_Task inputs_:
- - - - -
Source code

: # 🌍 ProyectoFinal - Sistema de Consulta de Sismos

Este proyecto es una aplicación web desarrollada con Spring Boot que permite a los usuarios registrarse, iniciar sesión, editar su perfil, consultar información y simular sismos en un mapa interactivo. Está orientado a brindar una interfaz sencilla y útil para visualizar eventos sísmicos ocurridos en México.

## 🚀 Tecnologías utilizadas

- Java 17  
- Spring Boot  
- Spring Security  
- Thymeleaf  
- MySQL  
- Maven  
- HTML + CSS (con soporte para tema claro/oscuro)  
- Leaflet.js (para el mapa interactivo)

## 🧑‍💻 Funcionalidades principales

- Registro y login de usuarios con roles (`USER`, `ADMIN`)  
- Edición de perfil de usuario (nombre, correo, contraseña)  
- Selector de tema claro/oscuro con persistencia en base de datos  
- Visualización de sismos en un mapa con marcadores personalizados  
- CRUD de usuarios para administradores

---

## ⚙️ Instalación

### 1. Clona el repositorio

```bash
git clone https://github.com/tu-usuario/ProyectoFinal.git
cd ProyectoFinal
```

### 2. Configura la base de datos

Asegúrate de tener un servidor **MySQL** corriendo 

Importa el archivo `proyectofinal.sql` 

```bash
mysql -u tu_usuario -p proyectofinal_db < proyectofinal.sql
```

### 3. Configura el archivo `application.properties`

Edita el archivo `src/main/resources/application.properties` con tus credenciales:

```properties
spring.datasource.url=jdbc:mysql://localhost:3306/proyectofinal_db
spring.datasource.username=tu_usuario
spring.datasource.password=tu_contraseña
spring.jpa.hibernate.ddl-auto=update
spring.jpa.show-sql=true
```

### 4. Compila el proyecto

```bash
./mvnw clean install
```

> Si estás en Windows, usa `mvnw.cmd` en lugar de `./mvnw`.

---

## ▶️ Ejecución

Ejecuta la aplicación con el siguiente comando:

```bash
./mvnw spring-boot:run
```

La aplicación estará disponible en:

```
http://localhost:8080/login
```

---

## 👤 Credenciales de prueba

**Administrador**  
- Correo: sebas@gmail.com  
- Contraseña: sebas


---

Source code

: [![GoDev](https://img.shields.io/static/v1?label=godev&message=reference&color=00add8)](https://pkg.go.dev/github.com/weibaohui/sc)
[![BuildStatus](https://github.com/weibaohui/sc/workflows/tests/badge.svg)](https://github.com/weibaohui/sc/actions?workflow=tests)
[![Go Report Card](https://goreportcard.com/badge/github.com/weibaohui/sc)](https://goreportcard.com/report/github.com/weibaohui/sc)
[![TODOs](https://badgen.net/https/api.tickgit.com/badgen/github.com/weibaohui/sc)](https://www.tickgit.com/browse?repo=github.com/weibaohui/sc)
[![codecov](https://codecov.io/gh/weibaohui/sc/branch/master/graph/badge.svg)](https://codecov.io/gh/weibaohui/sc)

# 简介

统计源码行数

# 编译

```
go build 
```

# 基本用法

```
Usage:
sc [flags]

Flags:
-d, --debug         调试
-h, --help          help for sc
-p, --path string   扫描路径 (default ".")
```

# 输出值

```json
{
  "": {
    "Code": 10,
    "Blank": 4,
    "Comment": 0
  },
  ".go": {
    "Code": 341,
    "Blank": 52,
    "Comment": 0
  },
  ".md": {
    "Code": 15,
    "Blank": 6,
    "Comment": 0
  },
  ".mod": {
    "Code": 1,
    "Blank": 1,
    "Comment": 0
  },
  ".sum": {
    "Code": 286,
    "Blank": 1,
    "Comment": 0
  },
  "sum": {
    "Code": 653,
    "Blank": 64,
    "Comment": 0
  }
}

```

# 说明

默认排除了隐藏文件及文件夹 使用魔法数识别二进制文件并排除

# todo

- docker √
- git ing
- - - - -
_What you will do_: Transcription of all the material must be exact.

_Task output_:
Source code

: # 🌍 ProyectoFinal - Sistema de Consulta de Sismos

Este proyecto es una aplicación web desarrollada con Spring Boot que permite a los usuarios registrarse, iniciar sesión, editar su perfil, consultar información y simular sismos en un mapa interactivo. Está orientado a brindar una interfaz sencilla y útil para visualizar eventos sísmicos ocurridos en México.

## 🚀 Tecnologías utilizadas

- Java 17  
- Spring Boot  
- Spring Security  
- Thymeleaf  
- MySQL  
- Maven  
- HTML + CSS (con soporte para tema claro/oscuro)  
- Leaflet.js (para el mapa interactivo)

## 🧑‍💻 Funcionalidades principales

- Registro y login de usuarios con roles (`USER`, `ADMIN`)  
- Edición de perfil de usuario (nombre, correo, contraseña)  
- Selector de tema claro/oscuro con persistencia en base de datos  
- Visualización de sismos en un mapa con marcadores personalizados  
- CRUD de usuarios para administradores

---

## ⚙️ Instalación

### 1. Clona el repositorio

```bash
git clone https://github.com/tu-usuario/ProyectoFinal.git
cd ProyectoFinal
```

### 2. Configura la base de datos

Asegúrate de tener un servidor **MySQL** corriendo 

Importa el archivo `proyectofinal.sql` 

```bash
mysql -u tu_usuario -p proyectofinal_db < proyectofinal.sql
```

### 3. Configura el archivo `application.properties`

Edita el archivo `src/main/resources/application.properties` con tus credenciales:

```properties
spring.datasource.url=jdbc:mysql://localhost:3306/proyectofinal_db
spring.datasource.username=tu_usuario
spring.datasource.password=tu_contraseña
spring.jpa.hibernate.ddl-auto=update
spring.jpa.show-sql=true
```

### 4. Compila el proyecto

```bash
./mvnw clean install
```

> Si estás en Windows, usa `mvnw.cmd` en lugar de `./mvnw`.

---

## ▶️ Ejecución

Ejecuta la aplicación con el siguiente comando:

```bash
./mvnw spring-boot:run
```

La aplicación estará disponible en:

```
http://localhost:8080/login
```

---

## 👤 Credenciales de prueba

**Administrador**  
- Correo: sebas@gmail.com  
- Contraseña: sebas


---

Source code

: [![GoDev](https://img.shields.io/static/v1?label=godev&message=reference&color=00add8)](https://pkg.go.dev/github.com/weibaohui/sc)
[![BuildStatus](https://github.com/weibaohui/sc/workflows/tests/badge.svg)](https://github.com/weibaohui/sc/actions?workflow=tests)
[![Go Report Card](https://goreportcard.com/badge/github.com/weibaohui/sc)](https://goreportcard.com/report/github.com/weibaohui/sc)
[![TODOs](https://badgen.net/https/api.tickgit.com/badgen/github.com/weibaohui/sc)](https://www.tickgit.com/browse?repo=github.com/weibaohui/sc)
[![codecov](https://codecov.io/gh/weibaohui/sc/branch/master/graph/badge.svg)](https://codecov.io/gh/weibaohui/sc)

# 简介

统计源码行数

# 编译

```
go build 
```

# 基本用法

```
Usage:
sc [flags]

Flags:
-d, --debug         调试
-h, --help          help for sc
-p, --path string   扫描路径 (default ".")
```

# 输出值

```json
{
  "": {
    "Code": 10,
    "Blank": 4,
    "Comment": 0
  },
  ".go": {
    "Code": 341,
    "Blank": 52,
    "Comment": 0
  },
  ".md": {
    "Code": 15,
    "Blank": 6,
    "Comment": 0
  },
  ".mod": {
    "Code": 1,
    "Blank": 1,
    "Comment": 0
  },
  ".sum": {
    "Code": 286,
    "Blank": 1,
    "Comment": 0
  },
  "sum": {
    "Code": 653,
    "Blank": 64,
    "Comment": 0
  }
}

```

# 说明

默认排除了隐藏文件及文件夹 使用魔法数识别二进制文件并排除

# todo

- docker √
- git ing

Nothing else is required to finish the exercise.